TRY IT:
From the line containing "- [ ] shared/ (api, config, lib, ui, utils)" down to the last line of the material, return those lines verbatim and only those.
======== EXTRACTED RECORDS ========
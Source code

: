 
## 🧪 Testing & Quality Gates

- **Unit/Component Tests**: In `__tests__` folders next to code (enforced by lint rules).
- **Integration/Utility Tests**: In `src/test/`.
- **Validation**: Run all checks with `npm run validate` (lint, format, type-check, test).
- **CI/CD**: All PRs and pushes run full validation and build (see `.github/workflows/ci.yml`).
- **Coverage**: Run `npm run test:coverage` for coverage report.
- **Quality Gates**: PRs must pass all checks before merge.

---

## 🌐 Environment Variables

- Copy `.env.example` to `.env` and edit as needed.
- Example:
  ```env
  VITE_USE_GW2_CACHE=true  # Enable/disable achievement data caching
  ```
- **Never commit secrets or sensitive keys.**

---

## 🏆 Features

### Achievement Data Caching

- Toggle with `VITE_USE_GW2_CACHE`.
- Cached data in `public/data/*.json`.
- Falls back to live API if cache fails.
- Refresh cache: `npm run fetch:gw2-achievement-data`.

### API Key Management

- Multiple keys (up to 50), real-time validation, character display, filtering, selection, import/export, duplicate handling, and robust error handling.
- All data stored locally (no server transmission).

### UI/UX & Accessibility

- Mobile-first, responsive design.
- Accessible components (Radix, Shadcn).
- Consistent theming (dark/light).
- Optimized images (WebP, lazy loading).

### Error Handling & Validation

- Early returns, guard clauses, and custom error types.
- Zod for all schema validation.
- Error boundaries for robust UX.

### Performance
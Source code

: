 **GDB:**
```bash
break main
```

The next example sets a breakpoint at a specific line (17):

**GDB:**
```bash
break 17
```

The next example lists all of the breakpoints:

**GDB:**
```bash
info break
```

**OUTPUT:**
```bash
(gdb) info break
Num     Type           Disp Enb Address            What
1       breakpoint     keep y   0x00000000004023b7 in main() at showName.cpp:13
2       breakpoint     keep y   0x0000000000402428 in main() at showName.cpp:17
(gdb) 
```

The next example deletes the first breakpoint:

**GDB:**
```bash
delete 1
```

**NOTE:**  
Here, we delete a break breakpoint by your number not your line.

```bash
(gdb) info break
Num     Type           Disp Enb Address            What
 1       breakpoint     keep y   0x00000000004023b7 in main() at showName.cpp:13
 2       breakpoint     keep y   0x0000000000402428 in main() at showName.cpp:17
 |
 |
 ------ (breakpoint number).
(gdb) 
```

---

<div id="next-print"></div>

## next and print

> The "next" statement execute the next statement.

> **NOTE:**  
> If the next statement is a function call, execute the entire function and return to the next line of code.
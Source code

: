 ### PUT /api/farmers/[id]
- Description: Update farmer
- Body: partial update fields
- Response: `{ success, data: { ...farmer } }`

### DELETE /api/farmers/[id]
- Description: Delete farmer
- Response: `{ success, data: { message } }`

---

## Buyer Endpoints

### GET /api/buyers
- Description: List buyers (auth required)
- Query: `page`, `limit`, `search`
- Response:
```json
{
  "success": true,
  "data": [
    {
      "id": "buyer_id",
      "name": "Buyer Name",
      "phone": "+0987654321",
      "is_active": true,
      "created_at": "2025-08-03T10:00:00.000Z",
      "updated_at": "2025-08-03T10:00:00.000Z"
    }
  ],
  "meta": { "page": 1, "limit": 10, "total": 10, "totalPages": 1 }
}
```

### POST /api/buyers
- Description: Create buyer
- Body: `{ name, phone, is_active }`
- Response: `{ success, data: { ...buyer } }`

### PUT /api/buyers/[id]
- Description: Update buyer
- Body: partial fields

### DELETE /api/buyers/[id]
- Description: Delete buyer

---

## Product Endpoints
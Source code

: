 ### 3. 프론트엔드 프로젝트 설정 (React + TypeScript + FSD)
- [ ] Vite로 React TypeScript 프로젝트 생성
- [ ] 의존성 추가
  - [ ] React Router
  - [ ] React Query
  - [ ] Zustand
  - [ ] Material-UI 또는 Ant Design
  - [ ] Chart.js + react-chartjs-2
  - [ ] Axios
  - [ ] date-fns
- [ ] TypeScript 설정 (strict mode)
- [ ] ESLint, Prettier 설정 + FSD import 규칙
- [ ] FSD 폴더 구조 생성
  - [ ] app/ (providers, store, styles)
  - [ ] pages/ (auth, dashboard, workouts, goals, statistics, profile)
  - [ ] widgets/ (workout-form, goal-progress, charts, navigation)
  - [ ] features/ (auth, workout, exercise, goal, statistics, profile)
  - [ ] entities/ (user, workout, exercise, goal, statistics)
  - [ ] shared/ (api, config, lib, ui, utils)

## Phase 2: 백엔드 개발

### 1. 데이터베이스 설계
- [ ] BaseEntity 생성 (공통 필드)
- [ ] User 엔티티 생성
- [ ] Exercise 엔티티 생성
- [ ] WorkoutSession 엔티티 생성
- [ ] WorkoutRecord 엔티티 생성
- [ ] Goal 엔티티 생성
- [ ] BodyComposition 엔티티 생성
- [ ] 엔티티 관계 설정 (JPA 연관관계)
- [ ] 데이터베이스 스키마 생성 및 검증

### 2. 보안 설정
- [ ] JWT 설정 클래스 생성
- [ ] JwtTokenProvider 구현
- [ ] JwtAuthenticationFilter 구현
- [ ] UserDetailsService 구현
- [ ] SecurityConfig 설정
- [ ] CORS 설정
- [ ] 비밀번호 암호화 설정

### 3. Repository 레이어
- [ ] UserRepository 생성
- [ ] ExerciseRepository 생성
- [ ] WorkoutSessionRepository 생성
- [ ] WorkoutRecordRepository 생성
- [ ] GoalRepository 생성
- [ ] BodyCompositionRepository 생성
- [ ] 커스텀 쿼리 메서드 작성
========
ANSWER TO THIS TASK:
  - [ ] shared/ (api, config, lib, ui, utils)

## Phase 2: 백엔드 개발

### 1. 데이터베이스 설계
- [ ] BaseEntity 생성 (공통 필드)
- [ ] User 엔티티 생성
- [ ] Exercise 엔티티 생성
- [ ] WorkoutSession 엔티티 생성
- [ ] WorkoutRecord 엔티티 생성
- [ ] Goal 엔티티 생성
- [ ] BodyComposition 엔티티 생성
- [ ] 엔티티 관계 설정 (JPA 연관관계)
- [ ] 데이터베이스 스키마 생성 및 검증

### 2. 보안 설정
- [ ] JWT 설정 클래스 생성
- [ ] JwtTokenProvider 구현
- [ ] JwtAuthenticationFilter 구현
- [ ] UserDetailsService 구현
- [ ] SecurityConfig 설정
- [ ] CORS 설정
- [ ] 비밀번호 암호화 설정

### 3. Repository 레이어
- [ ] UserRepository 생성
- [ ] ExerciseRepository 생성
- [ ] WorkoutSessionRepository 생성
- [ ] WorkoutRecordRepository 생성
- [ ] GoalRepository 생성
- [ ] BodyCompositionRepository 생성
- [ ] 커스텀 쿼리 메서드 작성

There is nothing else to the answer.